Spatial resampling for Tidy Tuesday
Geographic data is special when it comes to, well, basically everything.
suppressMessages(library(tidyverse))
suppressMessages(library(tidymodels))
data("lsl", package = "spDataLarge")
landslides <- as_tibble(lsl)
landslides
## # A tibble: 350 x 8
## x y lslpts slope cplan cprof elev log10_carea
## <dbl> <dbl> <fct> <dbl> <dbl> <dbl> <dbl> <dbl>
## 1 715078. 9558647. FALSE 37.4 0.0205 0.00866 2477. 2.61
## 2 713748. 9558047. FALSE 41.7 -0.0241 0.00679 2486. 3.07
## 3 712508. 9558887. FALSE 20.0 0.0390 0.0147 2142. 2.29
## 4 713998. 9558187. FALSE 45.8 -0.00632 0.00435 2391. 3.83
## 5 714308. 9557307. FALSE 41.7 0.0423 -0.0202 2570. 2.70
## 6 713488. 9558117. FALSE 52.9 0.0323 0.00703 2418. 2.48
## 7 714948. 9558347. FALSE 51.9 0.0399 0.000791 2546. 3.15
## 8 714678. 9560357. FALSE 38.5 0.0164 0.0299 1932. 3.26
## 9 714368. 9560287. FALSE 24.1 -0.0188 -0.00956 2059. 3.20
## 10 712528. 9559217. FALSE 50.5 0.0142 0.0151 1973. 2.60
## # ... with 340 more rows
How are these landslides (plus not landslides) distributed in this area?
theme_set(theme_light())
ggplot(landslides, aes(x, y)) +
stat_summary_hex(aes(z = elev), alpha = 0.6, bins = 12) +
geom_point(aes(color = lslpts), alpha = 0.7) +
coord_fixed() +
scale_fill_viridis_c() +
scale_color_manual(values = c("gray90", "midnightblue")) +
labs(fill = "Elevation", color = "Landslides?")

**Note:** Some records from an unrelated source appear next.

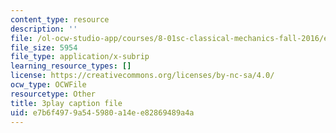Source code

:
 ```yaml
---
content_type: resource
description: ''
file: /ol-ocw-studio-app/courses/8-01sc-classical-mechanics-fall-2016/e7b6f4979a545980a14ee82869489a4a_0jWwl0bt6aU.vtt
file_size: 5954
file_type: application/x-subrip
learning_resource_types: []
license: https://creativecommons.org/licenses/by-nc-sa/4.0/
ocw_type: OCWFile
resourcetype: Other
title: 3play caption file
uid: e7b6f497-9a54-5980-a14e-e82869489a4a
---
```

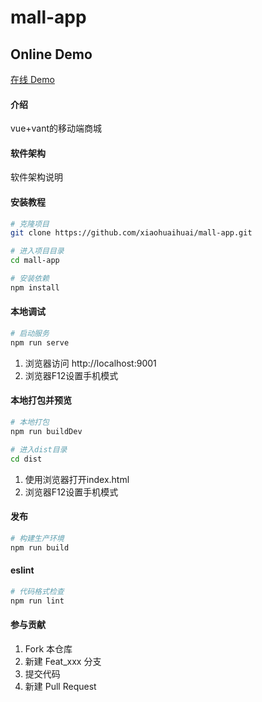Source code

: # mall-app

## Online Demo
[在线 Demo](https://xiaohuaihuai.github.io/mall-app)

#### 介绍
vue+vant的移动端商城

#### 软件架构
软件架构说明


#### 安装教程

```bash
# 克隆项目
git clone https://github.com/xiaohuaihuai/mall-app.git

# 进入项目目录
cd mall-app

# 安装依赖
npm install
```

#### 本地调试

```bash
# 启动服务
npm run serve
```

1.  浏览器访问 http://localhost:9001
2.  浏览器F12设置手机模式

#### 本地打包并预览

```bash
# 本地打包
npm run buildDev

# 进入dist目录
cd dist
```

1.  使用浏览器打开index.html
2.  浏览器F12设置手机模式

#### 发布

```bash
# 构建生产环境
npm run build
```

#### eslint

```bash
# 代码格式检查
npm run lint
```

#### 参与贡献

1.  Fork 本仓库
2.  新建 Feat_xxx 分支
3.  提交代码
4.  新建 Pull Request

Use a resampling strategy that accounts for that autocorrelation.
library(spatialsample)
set.seed(123)
good_folds <- spatial_clustering_cv(landslides, coords = c("x", "y"), v = 10)
set.seed(234)
bad_folds <- vfold_cv(landslides, v = 5, strata = lslpts)
bad_folds
## # 5-fold cross-validation using stratification
## # A tibble: 5 x 2
## splits id
## <list> <chr>
## 1 <split [280/70]> Fold1
## 2 <split [280/70]> Fold2
## 3 <split [280/70]> Fold3
## 4 <split [280/70]> Fold4
## 5 <split [280/70]> Fold5
plot_splits <- function(split) {
p <- bind_rows(
analysis(split) %>%
mutate(analysis = "Analysis"),
assessment(split) %>%
mutate(analysis = "Assessment")
) %>%
ggplot(aes(x, y, color = analysis)) +
geom_point(size = 1.5, alpha = 0.8) +
coord_fixed() +
labs(color = NULL)
print(p)
}
walk(good_folds$splits, plot_splits)
walk(bad_folds$splits, plot_splits)
glm_spec <- logistic_reg()
lsl_form <- lslpts ~ slope + cplan + cprof + elev + log10_carea
lsl_wf <- workflow(lsl_form, glm_spec)
doParallel::registerDoParallel(cores = 2)
set.seed(2021)
regular_rs <- fit_resamples(lsl_wf, bad_folds)
set.seed(2021)
spatial_rs <- fit_resamples(lsl_wf, good_folds)
collect_metrics(regular_rs)
## # A tibble: 2 x 6
## .metric .estimator mean n std_err .config
## <chr> <chr> <dbl> <int> <dbl> <chr>
## 1 accuracy binary 0.737 5 0.0173 Preprocessor1_Model1
## 2 roc_auc binary 0.808 5 0.0201 Preprocessor1_Model1
collect_metrics(spatial_rs)
## # A tibble: 2 x 6
## .metric .estimator mean n std_err .config
## <chr> <chr> <dbl> <int> <dbl> <chr>
## 1 accuracy binary 0.698 10 0.0392 Preprocessor1_Model1
## 2 roc_auc binary 0.796 10 0.0286 Preprocessor1_Model1
If we use the “regular” resampling, we get a more optimistc estimate of performance which would fool us into thinking our model would perform better than it really could. The lower performance estimate using spatial resampling is more accurate because of the autocorrelation of this geographic data; observations near each other are more alike than observations far apart. With geographic data, it’s important to use an appropriate model evaluation strategy!